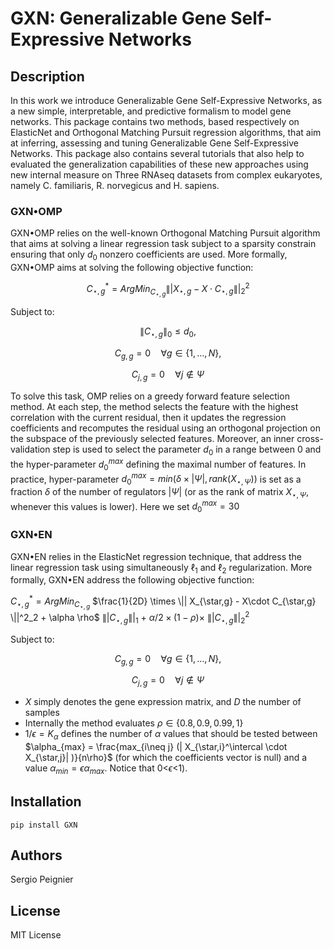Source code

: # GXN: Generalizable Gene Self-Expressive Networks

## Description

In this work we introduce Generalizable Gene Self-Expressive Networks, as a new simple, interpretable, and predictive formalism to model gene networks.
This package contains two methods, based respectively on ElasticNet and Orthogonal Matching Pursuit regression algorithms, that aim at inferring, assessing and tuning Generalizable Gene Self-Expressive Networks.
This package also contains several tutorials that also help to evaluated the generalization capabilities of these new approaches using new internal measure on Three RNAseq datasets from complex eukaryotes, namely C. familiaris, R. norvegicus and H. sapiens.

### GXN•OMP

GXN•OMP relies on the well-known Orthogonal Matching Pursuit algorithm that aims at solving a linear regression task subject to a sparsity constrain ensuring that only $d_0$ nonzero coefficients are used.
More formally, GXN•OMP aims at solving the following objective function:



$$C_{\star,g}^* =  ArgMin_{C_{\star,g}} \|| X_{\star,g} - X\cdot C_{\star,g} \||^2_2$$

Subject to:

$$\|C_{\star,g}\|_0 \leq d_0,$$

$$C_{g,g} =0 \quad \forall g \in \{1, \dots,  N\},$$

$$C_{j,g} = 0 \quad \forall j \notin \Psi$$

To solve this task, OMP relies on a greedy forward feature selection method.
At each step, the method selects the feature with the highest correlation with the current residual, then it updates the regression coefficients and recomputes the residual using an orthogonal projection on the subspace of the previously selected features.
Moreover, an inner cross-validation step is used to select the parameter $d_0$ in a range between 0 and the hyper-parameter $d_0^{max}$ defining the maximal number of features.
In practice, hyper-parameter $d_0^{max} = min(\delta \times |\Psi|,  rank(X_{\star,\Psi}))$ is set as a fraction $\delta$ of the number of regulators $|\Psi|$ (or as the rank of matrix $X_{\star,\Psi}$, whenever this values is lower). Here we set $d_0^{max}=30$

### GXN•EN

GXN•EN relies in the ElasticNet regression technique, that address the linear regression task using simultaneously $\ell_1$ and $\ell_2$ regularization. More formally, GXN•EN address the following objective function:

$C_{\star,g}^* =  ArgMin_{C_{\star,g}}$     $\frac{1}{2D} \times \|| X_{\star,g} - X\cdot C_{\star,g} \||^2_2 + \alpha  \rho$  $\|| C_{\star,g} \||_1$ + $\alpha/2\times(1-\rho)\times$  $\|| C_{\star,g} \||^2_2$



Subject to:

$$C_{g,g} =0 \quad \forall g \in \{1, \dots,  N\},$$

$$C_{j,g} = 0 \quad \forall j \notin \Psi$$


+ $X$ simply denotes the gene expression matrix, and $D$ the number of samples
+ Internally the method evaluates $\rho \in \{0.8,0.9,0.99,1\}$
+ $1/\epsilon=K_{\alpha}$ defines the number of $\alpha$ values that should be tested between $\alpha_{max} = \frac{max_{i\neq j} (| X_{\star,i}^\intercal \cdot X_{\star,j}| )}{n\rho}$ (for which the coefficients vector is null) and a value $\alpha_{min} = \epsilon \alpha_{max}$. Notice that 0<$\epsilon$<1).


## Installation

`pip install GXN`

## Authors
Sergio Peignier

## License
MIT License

· · ·

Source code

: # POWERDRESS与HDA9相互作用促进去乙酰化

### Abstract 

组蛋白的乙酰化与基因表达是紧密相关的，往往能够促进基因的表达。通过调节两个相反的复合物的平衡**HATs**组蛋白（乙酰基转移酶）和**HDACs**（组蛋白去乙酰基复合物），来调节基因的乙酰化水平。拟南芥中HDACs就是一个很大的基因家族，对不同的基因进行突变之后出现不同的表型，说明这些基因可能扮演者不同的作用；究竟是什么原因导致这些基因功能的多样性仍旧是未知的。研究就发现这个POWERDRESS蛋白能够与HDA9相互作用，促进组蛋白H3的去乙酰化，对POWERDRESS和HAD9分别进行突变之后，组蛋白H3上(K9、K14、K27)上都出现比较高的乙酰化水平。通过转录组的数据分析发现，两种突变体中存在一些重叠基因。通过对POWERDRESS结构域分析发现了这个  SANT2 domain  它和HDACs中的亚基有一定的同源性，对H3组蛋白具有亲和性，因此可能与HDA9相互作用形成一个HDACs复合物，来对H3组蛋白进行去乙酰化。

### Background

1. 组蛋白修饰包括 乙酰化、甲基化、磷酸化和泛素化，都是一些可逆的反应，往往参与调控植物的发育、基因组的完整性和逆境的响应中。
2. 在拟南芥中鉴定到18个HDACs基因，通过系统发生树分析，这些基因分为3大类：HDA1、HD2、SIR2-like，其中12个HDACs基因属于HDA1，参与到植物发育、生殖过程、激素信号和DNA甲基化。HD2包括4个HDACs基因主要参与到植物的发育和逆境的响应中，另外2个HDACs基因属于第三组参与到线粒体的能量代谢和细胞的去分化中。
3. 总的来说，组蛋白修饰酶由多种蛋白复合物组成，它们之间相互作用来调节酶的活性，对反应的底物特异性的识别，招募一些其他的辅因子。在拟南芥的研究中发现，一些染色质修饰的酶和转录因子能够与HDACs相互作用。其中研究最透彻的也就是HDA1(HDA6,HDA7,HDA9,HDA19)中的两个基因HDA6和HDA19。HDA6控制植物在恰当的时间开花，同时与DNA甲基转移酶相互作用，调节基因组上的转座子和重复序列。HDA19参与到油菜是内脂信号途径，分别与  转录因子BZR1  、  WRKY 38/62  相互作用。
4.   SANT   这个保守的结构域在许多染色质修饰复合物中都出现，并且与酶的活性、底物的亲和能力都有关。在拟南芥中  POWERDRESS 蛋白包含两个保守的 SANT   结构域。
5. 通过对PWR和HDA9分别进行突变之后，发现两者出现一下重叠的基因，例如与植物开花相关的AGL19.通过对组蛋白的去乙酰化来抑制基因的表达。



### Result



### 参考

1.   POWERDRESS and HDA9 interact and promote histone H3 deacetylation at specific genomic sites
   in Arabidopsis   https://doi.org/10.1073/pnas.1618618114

· · ·

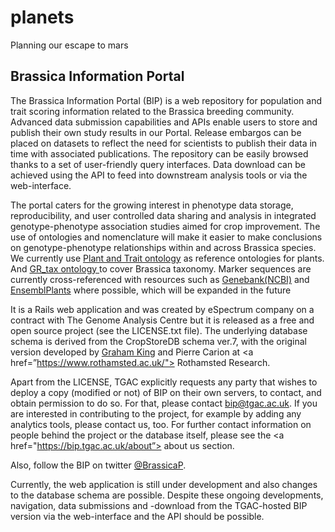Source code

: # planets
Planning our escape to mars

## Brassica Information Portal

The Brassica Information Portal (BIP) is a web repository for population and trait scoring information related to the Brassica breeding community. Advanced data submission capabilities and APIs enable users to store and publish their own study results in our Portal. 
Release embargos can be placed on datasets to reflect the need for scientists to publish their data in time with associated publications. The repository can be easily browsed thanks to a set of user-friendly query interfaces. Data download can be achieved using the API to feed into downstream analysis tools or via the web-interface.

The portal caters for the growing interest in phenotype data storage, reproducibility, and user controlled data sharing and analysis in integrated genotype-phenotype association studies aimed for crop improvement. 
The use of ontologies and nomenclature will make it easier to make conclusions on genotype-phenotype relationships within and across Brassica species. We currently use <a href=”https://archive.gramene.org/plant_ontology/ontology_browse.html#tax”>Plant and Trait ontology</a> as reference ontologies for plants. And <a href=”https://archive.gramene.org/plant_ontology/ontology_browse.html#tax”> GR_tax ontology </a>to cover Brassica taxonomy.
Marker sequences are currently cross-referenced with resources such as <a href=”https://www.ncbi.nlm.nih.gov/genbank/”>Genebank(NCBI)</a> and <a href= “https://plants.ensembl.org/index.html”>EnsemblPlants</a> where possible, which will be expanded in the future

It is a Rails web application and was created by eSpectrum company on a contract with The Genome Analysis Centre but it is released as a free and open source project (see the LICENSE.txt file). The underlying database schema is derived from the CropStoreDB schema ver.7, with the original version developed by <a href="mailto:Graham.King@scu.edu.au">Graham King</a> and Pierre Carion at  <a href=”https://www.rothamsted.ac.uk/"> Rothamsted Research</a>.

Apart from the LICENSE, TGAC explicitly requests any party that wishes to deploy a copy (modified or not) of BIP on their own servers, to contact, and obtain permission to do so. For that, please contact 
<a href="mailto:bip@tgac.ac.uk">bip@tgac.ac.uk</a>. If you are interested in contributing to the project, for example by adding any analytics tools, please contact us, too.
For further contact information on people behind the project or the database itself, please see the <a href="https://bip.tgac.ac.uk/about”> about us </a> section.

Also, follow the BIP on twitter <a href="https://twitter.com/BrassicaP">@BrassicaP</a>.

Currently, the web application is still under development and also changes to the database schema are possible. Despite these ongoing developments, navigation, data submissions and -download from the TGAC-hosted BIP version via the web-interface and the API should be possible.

· · ·

• WHAT IS BEING ASKED: Your answer should consist only of the lines above between the line holding "Moreover, an inner" and the line holding "Notice that 0<$\epsilon$<1).", inclusive, each transcribed exactly.

• RESPONSE TO THIS TASK:
Moreover, an inner cross-validation step is used to select the parameter $d_0$ in a range between 0 and the hyper-parameter $d_0^{max}$ defining the maximal number of features.
In practice, hyper-parameter $d_0^{max} = min(\delta \times |\Psi|,  rank(X_{\star,\Psi}))$ is set as a fraction $\delta$ of the number of regulators $|\Psi|$ (or as the rank of matrix $X_{\star,\Psi}$, whenever this values is lower). Here we set $d_0^{max}=30$

### GXN•EN

GXN•EN relies in the ElasticNet regression technique, that address the linear regression task using simultaneously $\ell_1$ and $\ell_2$ regularization. More formally, GXN•EN address the following objective function:

$C_{\star,g}^* =  ArgMin_{C_{\star,g}}$     $\frac{1}{2D} \times \|| X_{\star,g} - X\cdot C_{\star,g} \||^2_2 + \alpha  \rho$  $\|| C_{\star,g} \||_1$ + $\alpha/2\times(1-\rho)\times$  $\|| C_{\star,g} \||^2_2$



Subject to:

$$C_{g,g} =0 \quad \forall g \in \{1, \dots,  N\},$$

$$C_{j,g} = 0 \quad \forall j \notin \Psi$$


+ $X$ simply denotes the gene expression matrix, and $D$ the number of samples
+ Internally the method evaluates $\rho \in \{0.8,0.9,0.99,1\}$
+ $1/\epsilon=K_{\alpha}$ defines the number of $\alpha$ values that should be tested between $\alpha_{max} = \frac{max_{i\neq j} (| X_{\star,i}^\intercal \cdot X_{\star,j}| )}{n\rho}$ (for which the coefficients vector is null) and a value $\alpha_{min} = \epsilon \alpha_{max}$. Notice that 0<$\epsilon$<1).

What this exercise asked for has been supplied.